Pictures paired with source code
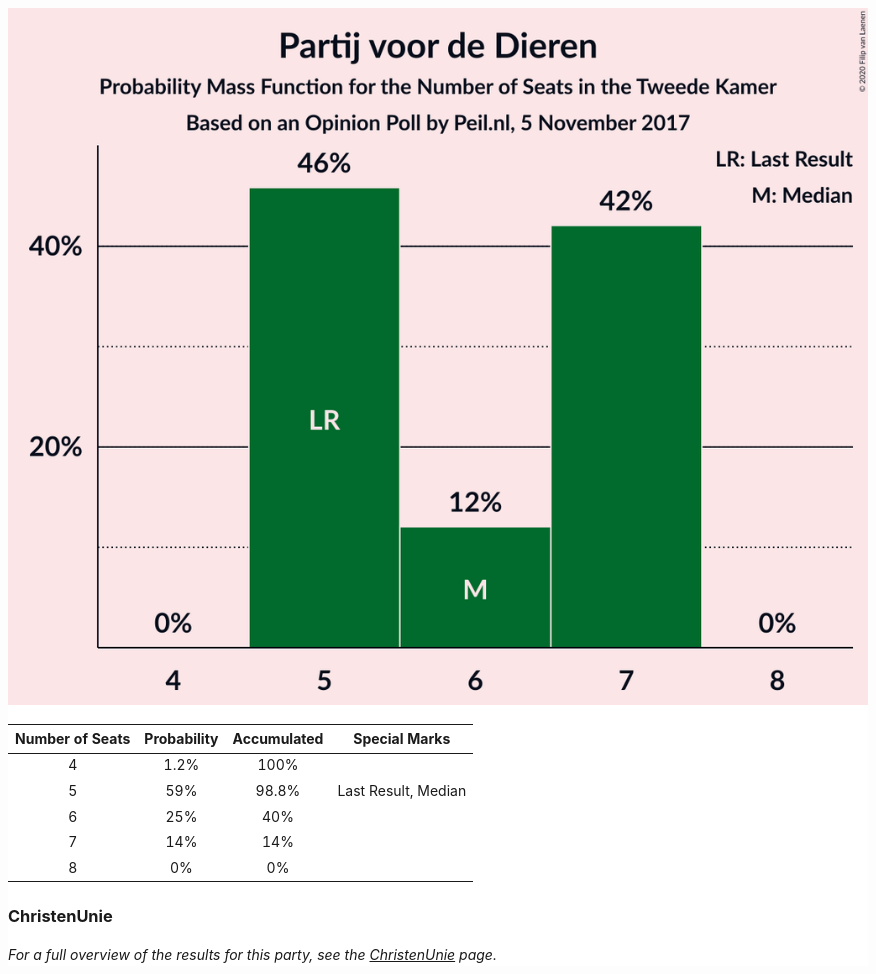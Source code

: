 ![Graph with seats probability mass function not yet produced](2017-11-05-Peilnl-seats-pmf-partijvoordedieren.png "Seats Probability Mass Function")

| Number of Seats | Probability | Accumulated | Special Marks |
|:---------------:|:-----------:|:-----------:|:-------------:|
| 4 | 1.2% | 100% |  |
| 5 | 59% | 98.8% | Last Result, Median |
| 6 | 25% | 40% |  |
| 7 | 14% | 14% |  |
| 8 | 0% | 0% |  |

### ChristenUnie

*For a full overview of the results for this party, see the [ChristenUnie](party-christenunie.html) page.*
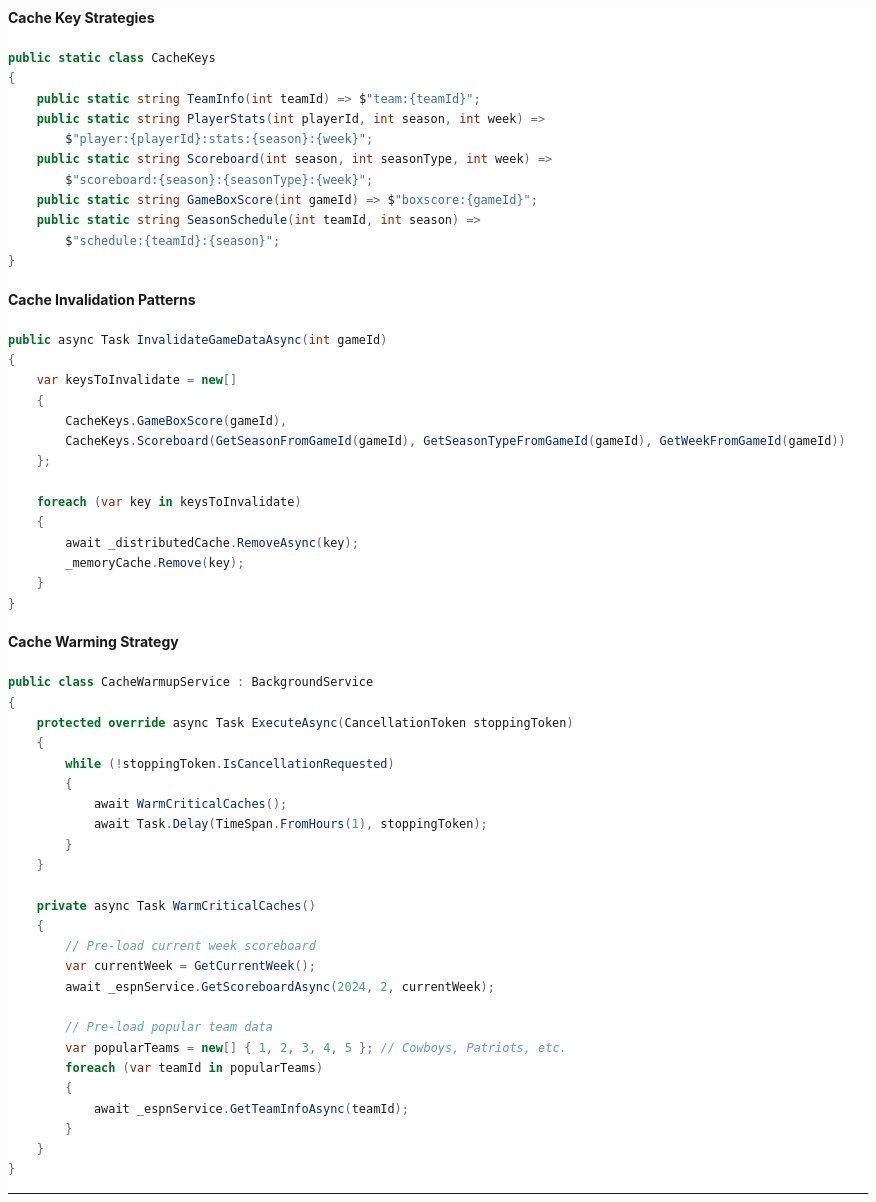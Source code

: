 #### Cache Key Strategies
```csharp
public static class CacheKeys
{
    public static string TeamInfo(int teamId) => $"team:{teamId}";
    public static string PlayerStats(int playerId, int season, int week) => 
        $"player:{playerId}:stats:{season}:{week}";
    public static string Scoreboard(int season, int seasonType, int week) => 
        $"scoreboard:{season}:{seasonType}:{week}";
    public static string GameBoxScore(int gameId) => $"boxscore:{gameId}";
    public static string SeasonSchedule(int teamId, int season) => 
        $"schedule:{teamId}:{season}";
}
```

#### Cache Invalidation Patterns
```csharp
public async Task InvalidateGameDataAsync(int gameId)
{
    var keysToInvalidate = new[]
    {
        CacheKeys.GameBoxScore(gameId),
        CacheKeys.Scoreboard(GetSeasonFromGameId(gameId), GetSeasonTypeFromGameId(gameId), GetWeekFromGameId(gameId))
    };

    foreach (var key in keysToInvalidate)
    {
        await _distributedCache.RemoveAsync(key);
        _memoryCache.Remove(key);
    }
}
```

#### Cache Warming Strategy
```csharp
public class CacheWarmupService : BackgroundService
{
    protected override async Task ExecuteAsync(CancellationToken stoppingToken)
    {
        while (!stoppingToken.IsCancellationRequested)
        {
            await WarmCriticalCaches();
            await Task.Delay(TimeSpan.FromHours(1), stoppingToken);
        }
    }

    private async Task WarmCriticalCaches()
    {
        // Pre-load current week scoreboard
        var currentWeek = GetCurrentWeek();
        await _espnService.GetScoreboardAsync(2024, 2, currentWeek);

        // Pre-load popular team data
        var popularTeams = new[] { 1, 2, 3, 4, 5 }; // Cowboys, Patriots, etc.
        foreach (var teamId in popularTeams)
        {
            await _espnService.GetTeamInfoAsync(teamId);
        }
    }
}
```

---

(Activity) Only the lines from the top of the records through the line with "#### Cache Invalidation Patterns" belong in the copy; write them out exactly, leaving out pictures.

(Answer to the problem)
Source code

: ![Graph with seats probability mass function not yet produced](2017-11-05-Peilnl-seats-pmf-partijvoordedieren.png "Seats Probability Mass Function")

| Number of Seats | Probability | Accumulated | Special Marks |
|:---------------:|:-----------:|:-----------:|:-------------:|
| 4 | 1.2% | 100% |  |
| 5 | 59% | 98.8% | Last Result, Median |
| 6 | 25% | 40% |  |
| 7 | 14% | 14% |  |
| 8 | 0% | 0% |  |

### ChristenUnie

*For a full overview of the results for this party, see the [ChristenUnie](party-christenunie.html) page.*
Source code

: #### Cache Key Strategies
```csharp
public static class CacheKeys
{
    public static string TeamInfo(int teamId) => $"team:{teamId}";
    public static string PlayerStats(int playerId, int season, int week) => 
        $"player:{playerId}:stats:{season}:{week}";
    public static string Scoreboard(int season, int seasonType, int week) => 
        $"scoreboard:{season}:{seasonType}:{week}";
    public static string GameBoxScore(int gameId) => $"boxscore:{gameId}";
    public static string SeasonSchedule(int teamId, int season) => 
        $"schedule:{teamId}:{season}";
}
```

#### Cache Invalidation Patterns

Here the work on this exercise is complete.